**Task instructions**
Return all of the data exactly, omitting any images.

[Stored items from a collection]
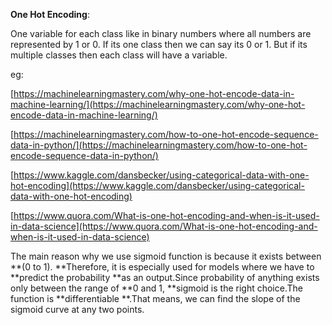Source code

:**One Hot Encoding**:

One variable for each class like in binary numbers where all numbers are represented by 1 or 0. If its one class then we can say its 0 or 1. But if its multiple classes then each class will have a variable.

eg:

[https://machinelearningmastery.com/why-one-hot-encode-data-in-machine-learning/](https://machinelearningmastery.com/why-one-hot-encode-data-in-machine-learning/)

[https://machinelearningmastery.com/how-to-one-hot-encode-sequence-data-in-python/](https://machinelearningmastery.com/how-to-one-hot-encode-sequence-data-in-python/)

[https://www.kaggle.com/dansbecker/using-categorical-data-with-one-hot-encoding](https://www.kaggle.com/dansbecker/using-categorical-data-with-one-hot-encoding)

[https://www.quora.com/What-is-one-hot-encoding-and-when-is-it-used-in-data-science](https://www.quora.com/What-is-one-hot-encoding-and-when-is-it-used-in-data-science)

The main reason why we use sigmoid function is because it exists between **\(0 to 1\). **Therefore, it is especially used for models where we have to **predict the probability **as an output.Since probability of anything exists only between the range of **0 and 1, **sigmoid is the right choice.The function is **differentiable **.That means, we can find the slope of the sigmoid curve at any two points.



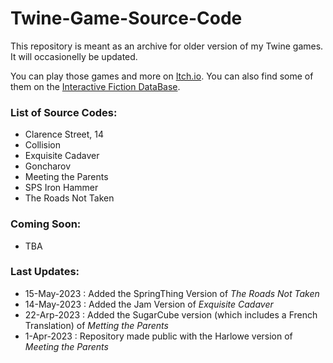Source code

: # Twine-Game-Source-Code

This repository is meant as an archive for older version of my Twine games. It will occasionelly be updated.

You can play those games and more on [Itch.io](https://manonamora.itch.io/). You can also find some of them on the [Interactive Fiction DataBase](https://ifdb.org/search?searchfor=authorid:r8zj2ybma6r0emy4).

### List of Source Codes:
- Clarence Street, 14
- Collision
- Exquisite Cadaver
- Goncharov
- Meeting the Parents
- SPS Iron Hammer
- The Roads Not Taken

### Coming Soon:
- TBA

### Last Updates:
- 15-May-2023 : Added the SpringThing Version of *The Roads Not Taken*
- 14-May-2023 : Added the Jam Version of *Exquisite Cadaver*
- 22-Arp-2023 : Added the SugarCube version (which includes a French Translation) of *Metting the Parents*
- 1-Apr-2023  : Repository made public with the Harlowe version of *Meeting the Parents*
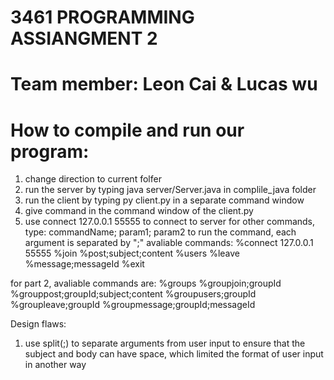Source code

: # 3461 PROGRAMMING ASSIANGMENT 2
# Team member: Leon Cai & Lucas wu
# How to compile and run our program:
1. change direction to current folfer
2. run the server by typing java server/Server.java in complile_java folder
3. run the client by typing py client.py in a separate command window
4. give command in the command window of the client.py
5. use connect 127.0.0.1 55555 to connect to server
 for other commands, type: commandName; param1; param2 to run the command, each argument is separated by ";"
    avaliable commands:
    %connect 127.0.0.1 55555
    %join
    %post;subject;content
    %users
    %leave
    %message;messageId
    %exit

for part 2, avaliable commands are:
    %groups
    %groupjoin;groupId
    %grouppost;groupId;subject;content
    %groupusers;groupId
    %groupleave;groupId
    %groupmessage;groupId;messageId

Design flaws:
1. use split(;) to separate arguments from user input to ensure that the subject and body can have space,
    which limited the format of user input in another way
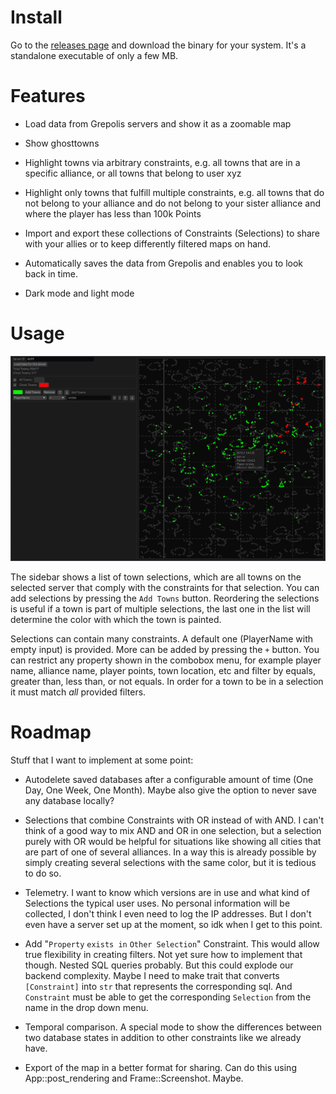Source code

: # Install

Go to the [releases page](https://github.com/Turun/GrepolisMap/releases) and download the binary for your system. It's a standalone executable of only a few MB.

# Features

- Load data from Grepolis servers and show it as a zoomable map

- Show ghosttowns

- Highlight towns via arbitrary constraints, e.g. all towns that are in a specific alliance, or all towns that belong to user xyz

- Highlight only towns that fulfill multiple constraints, e.g. all towns that do not belong to your alliance and do not belong to your sister alliance and where the player has less than 100k Points

- Import and export these collections of Constraints (Selections) to share with your allies or to keep differently filtered maps on hand.

- Automatically saves the data from Grepolis and enables you to look back in time.

- Dark mode and light mode

# Usage

![Exmaple Image](./showcase.png)

The sidebar shows a list of town selections, which are all towns on the selected server that comply with the constraints for that selection. You can add selections by pressing the `Add Towns` button. Reordering the selections is useful if a town is part of multiple selections, the last one in the list will determine the color with which the town is painted.

Selections can contain many constraints. A default one (PlayerName with empty input) is provided. More can be added by pressing the `+` button. You can restrict any property shown in the combobox menu, for example player name, alliance name, player points, town location, etc and filter by equals, greater than, less than, or not equals. In order for a town to be in a selection it must match _all_ provided filters. 

# Roadmap

Stuff that I want to implement at some point:

- Autodelete saved databases after a configurable amount of time (One Day, One Week, One Month). Maybe also give the option to never save any database locally? 

- Selections that combine Constraints with OR instead of with AND. I can't think of a good way to mix AND and OR in one selection, but a selection purely with OR would be helpful for situations like showing all cities that are part of one of several alliances. In a way this is already possible by simply creating several selections with the same color, but it is tedious to do so.

- Telemetry. I want to know which versions are in use and what kind of Selections the typical user uses. No personal information will be collected, I don't think I even need to log the IP addresses. But I don't even have a server set up at the moment, so idk when I get to this point.

- Add "`Property` `exists in` `Other Selection`" Constraint. This would allow true flexibility in creating filters. Not yet sure how to implement that though. Nested SQL queries probably. But this could explode our backend complexity. Maybe I need to make trait that converts `[Constraint]` into `str` that represents the corresponding sql. And `Constraint` must be able to get the corresponding `Selection` from the name in the drop down menu.

- Temporal comparison. A special mode to show the differences between two database states in addition to other constraints like we already have.

- Export of the map in a better format for sharing. Can do this using App::post_rendering and Frame::Screenshot. Maybe.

**The completed task**
Source code

:**One Hot Encoding**:

One variable for each class like in binary numbers where all numbers are represented by 1 or 0. If its one class then we can say its 0 or 1. But if its multiple classes then each class will have a variable.

eg:

[https://machinelearningmastery.com/why-one-hot-encode-data-in-machine-learning/](https://machinelearningmastery.com/why-one-hot-encode-data-in-machine-learning/)

[https://machinelearningmastery.com/how-to-one-hot-encode-sequence-data-in-python/](https://machinelearningmastery.com/how-to-one-hot-encode-sequence-data-in-python/)

[https://www.kaggle.com/dansbecker/using-categorical-data-with-one-hot-encoding](https://www.kaggle.com/dansbecker/using-categorical-data-with-one-hot-encoding)

[https://www.quora.com/What-is-one-hot-encoding-and-when-is-it-used-in-data-science](https://www.quora.com/What-is-one-hot-encoding-and-when-is-it-used-in-data-science)

The main reason why we use sigmoid function is because it exists between **\(0 to 1\). **Therefore, it is especially used for models where we have to **predict the probability **as an output.Since probability of anything exists only between the range of **0 and 1, **sigmoid is the right choice.The function is **differentiable **.That means, we can find the slope of the sigmoid curve at any two points.



Source code

: # Twine-Game-Source-Code

This repository is meant as an archive for older version of my Twine games. It will occasionelly be updated.

You can play those games and more on [Itch.io](https://manonamora.itch.io/). You can also find some of them on the [Interactive Fiction DataBase](https://ifdb.org/search?searchfor=authorid:r8zj2ybma6r0emy4).

### List of Source Codes:
- Clarence Street, 14
- Collision
- Exquisite Cadaver
- Goncharov
- Meeting the Parents
- SPS Iron Hammer
- The Roads Not Taken

### Coming Soon:
- TBA

### Last Updates:
- 15-May-2023 : Added the SpringThing Version of *The Roads Not Taken*
- 14-May-2023 : Added the Jam Version of *Exquisite Cadaver*
- 22-Arp-2023 : Added the SugarCube version (which includes a French Translation) of *Metting the Parents*
- 1-Apr-2023  : Repository made public with the Harlowe version of *Meeting the Parents*
Source code

: # 3461 PROGRAMMING ASSIANGMENT 2
# Team member: Leon Cai & Lucas wu
# How to compile and run our program:
1. change direction to current folfer
2. run the server by typing java server/Server.java in complile_java folder
3. run the client by typing py client.py in a separate command window
4. give command in the command window of the client.py
5. use connect 127.0.0.1 55555 to connect to server
 for other commands, type: commandName; param1; param2 to run the command, each argument is separated by ";"
    avaliable commands:
    %connect 127.0.0.1 55555
    %join
    %post;subject;content
    %users
    %leave
    %message;messageId
    %exit

for part 2, avaliable commands are:
    %groups
    %groupjoin;groupId
    %grouppost;groupId;subject;content
    %groupusers;groupId
    %groupleave;groupId
    %groupmessage;groupId;messageId

Design flaws:
1. use split(;) to separate arguments from user input to ensure that the subject and body can have space,
    which limited the format of user input in another way
Source code

: # Install

Go to the [releases page](https://github.com/Turun/GrepolisMap/releases) and download the binary for your system. It's a standalone executable of only a few MB.

# Features

- Load data from Grepolis servers and show it as a zoomable map

- Show ghosttowns

- Highlight towns via arbitrary constraints, e.g. all towns that are in a specific alliance, or all towns that belong to user xyz

- Highlight only towns that fulfill multiple constraints, e.g. all towns that do not belong to your alliance and do not belong to your sister alliance and where the player has less than 100k Points

- Import and export these collections of Constraints (Selections) to share with your allies or to keep differently filtered maps on hand.

- Automatically saves the data from Grepolis and enables you to look back in time.

- Dark mode and light mode

# Usage

![Exmaple Image](./showcase.png)

The sidebar shows a list of town selections, which are all towns on the selected server that comply with the constraints for that selection. You can add selections by pressing the `Add Towns` button. Reordering the selections is useful if a town is part of multiple selections, the last one in the list will determine the color with which the town is painted.

Selections can contain many constraints. A default one (PlayerName with empty input) is provided. More can be added by pressing the `+` button. You can restrict any property shown in the combobox menu, for example player name, alliance name, player points, town location, etc and filter by equals, greater than, less than, or not equals. In order for a town to be in a selection it must match _all_ provided filters. 

# Roadmap

Stuff that I want to implement at some point:

- Autodelete saved databases after a configurable amount of time (One Day, One Week, One Month). Maybe also give the option to never save any database locally? 

- Selections that combine Constraints with OR instead of with AND. I can't think of a good way to mix AND and OR in one selection, but a selection purely with OR would be helpful for situations like showing all cities that are part of one of several alliances. In a way this is already possible by simply creating several selections with the same color, but it is tedious to do so.

- Telemetry. I want to know which versions are in use and what kind of Selections the typical user uses. No personal information will be collected, I don't think I even need to log the IP addresses. But I don't even have a server set up at the moment, so idk when I get to this point.

- Add "`Property` `exists in` `Other Selection`" Constraint. This would allow true flexibility in creating filters. Not yet sure how to implement that though. Nested SQL queries probably. But this could explode our backend complexity. Maybe I need to make trait that converts `[Constraint]` into `str` that represents the corresponding sql. And `Constraint` must be able to get the corresponding `Selection` from the name in the drop down menu.

- Temporal comparison. A special mode to show the differences between two database states in addition to other constraints like we already have.

- Export of the map in a better format for sharing. Can do this using App::post_rendering and Frame::Screenshot. Maybe.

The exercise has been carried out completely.